Along the way they passed through the huge oil fields around Tyumen, with numberless red-and-gray oil derricks nodding up and down and looking like the feeding skeletons of prehistoric monsters; through Omsk, a metropolis filled with blocky, white modern buildings nestled against the Irtysh River; through Novosibirsk, Russia's third largest city, famous for its enormous, domed ballet theater, as well as its scientific facilities, both public and secret.
Most of the time they tried not to think about what lay ahead. They talked of their childhoods. Natalya surprised Benjamin by revealing that, as a teenager, she'd been a leader of the Komsomol, the Communist Youth Union. Benjamin said it was difficult to imagine her as some sort of "Commie boss."
"Oh," she said, "I was quite stern. You should see a photograph of me from that time. I look positively sinister."

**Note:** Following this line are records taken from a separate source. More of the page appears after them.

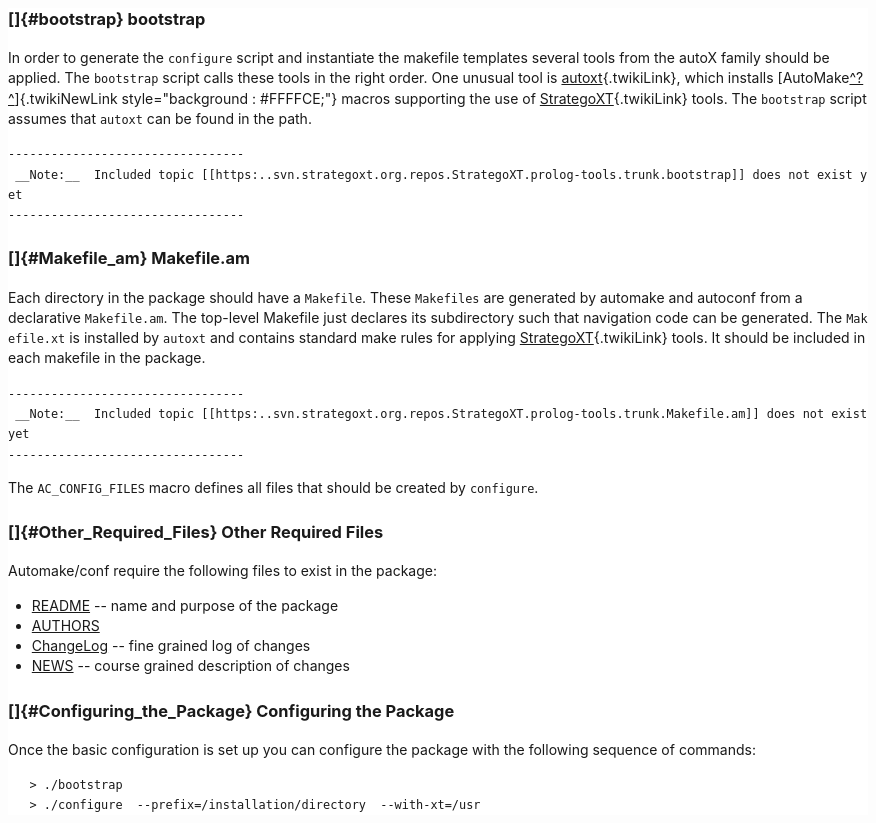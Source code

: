 ### []{#bootstrap} bootstrap

In order to generate the `configure` script and instantiate the makefile
templates several tools from the autoX family should be applied. The
`bootstrap` script calls these tools in the right order. One unusual
tool is [autoxt](AutoXT){.twikiLink}, which installs
[AutoMake[^?^](http://www.program-transformation.org/edit/Tools/AutoMake?topicparent=Stratego.HowToSetUpAStrategoPackage)]{.twikiNewLink
style="background : #FFFFCE;"} macros supporting the use of
[StrategoXT](StrategoXT){.twikiLink} tools. The `bootstrap` script
assumes that `autoxt` can be found in the path.

    ---------------------------------
     __Note:__  Included topic [[https:..svn.strategoxt.org.repos.StrategoXT.prolog-tools.trunk.bootstrap]] does not exist yet
    ---------------------------------

### []{#Makefile_am} Makefile.am

Each directory in the package should have a `Makefile`. These
`Makefiles` are generated by automake and autoconf from a declarative
`Makefile.am`. The top-level Makefile just declares its subdirectory
such that navigation code can be generated. The `Makefile.xt` is
installed by `autoxt` and contains standard make rules for applying
[StrategoXT](StrategoXT){.twikiLink} tools. It should be included in
each makefile in the package.

    ---------------------------------
     __Note:__  Included topic [[https:..svn.strategoxt.org.repos.StrategoXT.prolog-tools.trunk.Makefile.am]] does not exist yet
    ---------------------------------

The `AC_CONFIG_FILES` macro defines all files that should be created by
`configure`.

### []{#Other_Required_Files} Other Required Files

Automake/conf require the following files to exist in the package:

-   [README](https://svn.strategoxt.org/repos/StrategoXT/prolog-tools/trunk/README)
    \-- name and purpose of the package
-   [AUTHORS](https://svn.strategoxt.org/repos/StrategoXT/prolog-tools/trunk/AUTHORS)
-   [ChangeLog](https://svn.strategoxt.org/repos/StrategoXT/prolog-tools/trunk/ChangeLog)
    \-- fine grained log of changes
-   [NEWS](https://svn.strategoxt.org/repos/StrategoXT/prolog-tools/trunk/NEWS)
    \-- course grained description of changes

### []{#Configuring_the_Package} Configuring the Package

Once the basic configuration is set up you can configure the package
with the following sequence of commands:

       > ./bootstrap
       > ./configure  --prefix=/installation/directory  --with-xt=/usr
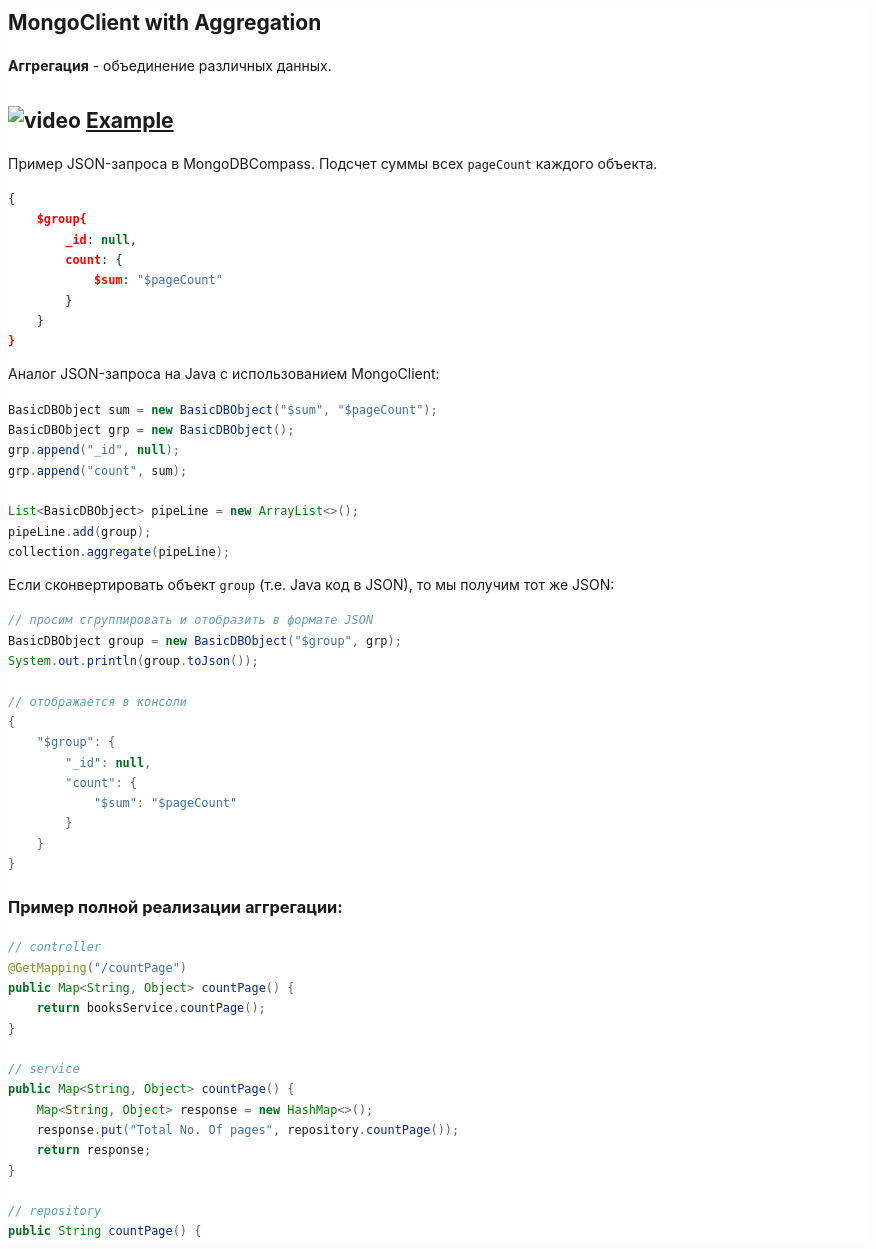 ## MongoClient with Aggregation
**Аггрегация** - объединение различных данных.
## ![video](https://cloud.githubusercontent.com/assets/13649199/13672715/06dbc6ce-e6e7-11e5-81a9-04fbddb9e488.png)  <a href="https://youtu.be/pW1abAOXiMo?t=2167">Example</a>

Пример JSON-запроса в MongoDBCompass. Подсчет суммы всех `pageCount` каждого объекта.

```json
{
    $group{
        _id: null,
        count: {
            $sum: "$pageCount"
        }
    }
}
```
Аналог JSON-запроса на Java с использованием MongoClient:
```java
BasicDBObject sum = new BasicDBObject("$sum", "$pageCount");
BasicDBObject grp = new BasicDBObject();
grp.append("_id", null);
grp.append("count", sum);

List<BasicDBObject> pipeLine = new ArrayList<>();
pipeLine.add(group);
collection.aggregate(pipeLine);
```
Если сконвертировать объект `group` (т.е. Java код в JSON), то мы получим тот же JSON:
```java
// просим сгруппировать и отобразить в формате JSON
BasicDBObject group = new BasicDBObject("$group", grp);
System.out.println(group.toJson());

// отображается в консоли
{
    "$group": {
        "_id": null,
        "count": {
            "$sum": "$pageCount"
        }
    }
}
```

### Пример полной реализации аггрегации:
```java
// controller
@GetMapping("/countPage")
public Map<String, Object> countPage() {
    return booksService.countPage();
}

// service
public Map<String, Object> countPage() {
    Map<String, Object> response = new HashMap<>();
    response.put("Total No. Of pages", repository.countPage());
    return response;
}

// repository
public String countPage() {
```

"But you didn't join the Party?"
"No," she said. "By that time, the thaw of glasnost was already beginning, Gorbachev was breaking up the country, and everyone knew the Party's days would soon be over. And by then my father had made his… discoveries. We knew the truth about my grandfathers' work for the NKVD. If I had joined the Party, it would have broken my father's heart."
But Natalya was far more interested in hearing about Benjamin's history. He talked about what he considered his absolutely uneventful childhood.
"It was not nearly so exciting as living in a secret city in Siberia," he said. But Natalya seemed interested in every detail: if he'd been a Boy Scout (what she called the American Pioneers, and yes, he had, making it to Star); who his girlfriends had been in high school (only two, he'd said, which surprised her, but both blondes, which didn't); why he'd never gotten married ("Of course, because I hadn't met you"-an answer she labeled "a blatant compliment").